- Born: June 21, 1909 Boston, Massachusetts, U.S.
- Died: March 16, 2003 (aged 93) San Juan, Puerto Rico
- Occupation: Songwriter

= Arthur Korb =

American songwriter

Arthur Korb (June 21, 1909 - March 16, 2003) was an American songwriter of popular music songs.

== Early life and education ==
Korb was born in Boston, Massachusetts. He attended Harvard University, earning the degrees of Bachelor of Arts and Master of Arts there in 1930, and a master's degree in music in 1932.

== Career ==
Among the songs which Korb wrote were "Acres of Diamonds," "Autumn Avenue," "The Fool of the Year," "Go On with the Wedding," "A Man Is Ten Feet Tall," "My Truly True Love," "She's Gonna Be Mine," "Take Me Home," "It Takes Time", and "Tell Me." The song "It Takes Time" was recorded by Louis Armstrong, Doris Day, Benny Goodman and Johnny Mercer among others.
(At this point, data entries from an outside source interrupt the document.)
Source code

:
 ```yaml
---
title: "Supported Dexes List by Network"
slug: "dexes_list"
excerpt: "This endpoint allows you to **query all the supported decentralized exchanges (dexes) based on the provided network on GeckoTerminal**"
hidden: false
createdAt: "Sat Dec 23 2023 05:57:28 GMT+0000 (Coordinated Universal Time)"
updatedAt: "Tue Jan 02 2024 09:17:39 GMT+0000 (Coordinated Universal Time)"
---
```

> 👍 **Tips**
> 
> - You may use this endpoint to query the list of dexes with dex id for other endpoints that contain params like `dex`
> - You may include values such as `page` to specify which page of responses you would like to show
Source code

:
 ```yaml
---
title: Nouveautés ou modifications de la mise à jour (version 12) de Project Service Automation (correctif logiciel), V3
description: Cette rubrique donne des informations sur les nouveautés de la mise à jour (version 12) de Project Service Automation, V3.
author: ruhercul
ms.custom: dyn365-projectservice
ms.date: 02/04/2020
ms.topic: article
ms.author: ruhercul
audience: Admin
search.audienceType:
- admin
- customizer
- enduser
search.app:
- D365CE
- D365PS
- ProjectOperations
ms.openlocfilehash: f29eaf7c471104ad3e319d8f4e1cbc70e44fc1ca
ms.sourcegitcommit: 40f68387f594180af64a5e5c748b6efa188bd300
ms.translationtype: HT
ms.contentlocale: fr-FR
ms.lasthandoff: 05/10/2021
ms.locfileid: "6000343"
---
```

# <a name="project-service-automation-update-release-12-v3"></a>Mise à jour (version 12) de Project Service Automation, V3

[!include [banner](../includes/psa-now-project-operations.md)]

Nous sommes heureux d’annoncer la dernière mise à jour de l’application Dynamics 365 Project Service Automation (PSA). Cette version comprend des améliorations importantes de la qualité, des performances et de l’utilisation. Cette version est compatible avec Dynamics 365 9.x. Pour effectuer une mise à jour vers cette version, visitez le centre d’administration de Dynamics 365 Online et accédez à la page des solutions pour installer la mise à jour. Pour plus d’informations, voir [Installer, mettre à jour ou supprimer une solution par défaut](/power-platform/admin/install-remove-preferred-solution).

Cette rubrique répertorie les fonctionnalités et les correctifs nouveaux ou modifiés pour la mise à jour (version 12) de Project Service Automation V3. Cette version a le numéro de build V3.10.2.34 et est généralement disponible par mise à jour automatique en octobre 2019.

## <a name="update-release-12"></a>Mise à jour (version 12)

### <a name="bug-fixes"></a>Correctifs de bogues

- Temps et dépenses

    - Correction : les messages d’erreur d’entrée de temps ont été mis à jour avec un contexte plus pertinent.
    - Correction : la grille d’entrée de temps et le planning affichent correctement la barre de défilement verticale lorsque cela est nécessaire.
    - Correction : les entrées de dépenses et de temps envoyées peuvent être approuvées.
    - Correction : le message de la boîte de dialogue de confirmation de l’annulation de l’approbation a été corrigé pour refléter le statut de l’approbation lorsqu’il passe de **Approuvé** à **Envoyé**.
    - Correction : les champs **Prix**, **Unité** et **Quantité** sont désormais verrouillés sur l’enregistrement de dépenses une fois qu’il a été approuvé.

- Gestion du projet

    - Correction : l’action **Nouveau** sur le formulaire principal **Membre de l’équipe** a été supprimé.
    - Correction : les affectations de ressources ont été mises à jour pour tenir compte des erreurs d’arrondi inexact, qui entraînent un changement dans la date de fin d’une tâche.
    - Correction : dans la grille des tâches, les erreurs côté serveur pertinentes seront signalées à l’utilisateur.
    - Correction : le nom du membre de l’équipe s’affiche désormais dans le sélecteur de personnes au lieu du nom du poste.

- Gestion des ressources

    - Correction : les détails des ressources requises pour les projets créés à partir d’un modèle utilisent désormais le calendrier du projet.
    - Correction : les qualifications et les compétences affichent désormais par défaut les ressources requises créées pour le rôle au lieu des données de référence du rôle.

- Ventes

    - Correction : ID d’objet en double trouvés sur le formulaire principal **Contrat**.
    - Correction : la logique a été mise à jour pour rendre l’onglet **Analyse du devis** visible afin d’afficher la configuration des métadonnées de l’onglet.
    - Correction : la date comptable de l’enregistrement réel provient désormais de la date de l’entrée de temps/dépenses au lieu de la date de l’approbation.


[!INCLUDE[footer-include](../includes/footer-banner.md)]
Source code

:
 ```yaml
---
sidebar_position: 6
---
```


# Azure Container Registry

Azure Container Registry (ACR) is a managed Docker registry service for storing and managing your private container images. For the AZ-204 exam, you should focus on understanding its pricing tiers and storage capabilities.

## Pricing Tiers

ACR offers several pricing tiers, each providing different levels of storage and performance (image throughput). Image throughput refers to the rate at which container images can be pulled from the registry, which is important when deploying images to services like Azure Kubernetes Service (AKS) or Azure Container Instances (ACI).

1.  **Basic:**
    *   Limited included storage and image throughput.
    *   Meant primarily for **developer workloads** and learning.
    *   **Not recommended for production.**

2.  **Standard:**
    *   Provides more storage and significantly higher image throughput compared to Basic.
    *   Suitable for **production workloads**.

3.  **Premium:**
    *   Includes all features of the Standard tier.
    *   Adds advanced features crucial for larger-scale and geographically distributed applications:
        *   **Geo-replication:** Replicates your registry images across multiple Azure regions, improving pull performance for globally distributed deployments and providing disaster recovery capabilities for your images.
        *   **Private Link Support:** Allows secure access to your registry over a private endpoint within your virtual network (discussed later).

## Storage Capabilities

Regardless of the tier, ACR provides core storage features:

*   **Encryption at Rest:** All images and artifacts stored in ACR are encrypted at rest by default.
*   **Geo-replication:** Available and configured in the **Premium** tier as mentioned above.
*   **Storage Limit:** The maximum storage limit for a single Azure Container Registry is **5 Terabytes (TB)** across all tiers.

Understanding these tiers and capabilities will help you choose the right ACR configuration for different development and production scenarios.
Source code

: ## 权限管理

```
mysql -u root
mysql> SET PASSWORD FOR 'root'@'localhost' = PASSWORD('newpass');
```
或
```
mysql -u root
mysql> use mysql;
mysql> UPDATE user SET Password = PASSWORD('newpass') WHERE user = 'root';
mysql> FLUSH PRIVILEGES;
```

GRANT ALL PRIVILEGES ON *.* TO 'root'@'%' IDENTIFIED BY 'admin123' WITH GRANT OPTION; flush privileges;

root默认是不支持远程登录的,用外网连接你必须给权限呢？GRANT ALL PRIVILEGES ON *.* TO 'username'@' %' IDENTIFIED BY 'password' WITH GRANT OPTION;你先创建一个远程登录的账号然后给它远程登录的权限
One of his collaborators was Milton Yakus, the owner of the former Ace Recording Studios in Boston, Massachusetts. In 1953 Korb joined ASCAP. He published a book, How to Write Songs that Sell (1949). He wrote a musical, Jack's Cafe, when he was in his nineties.

== Personal life ==
Korb married Rose Levenson and had two children. He died in San Juan, Puerto Rico in 2003, at the age of 93.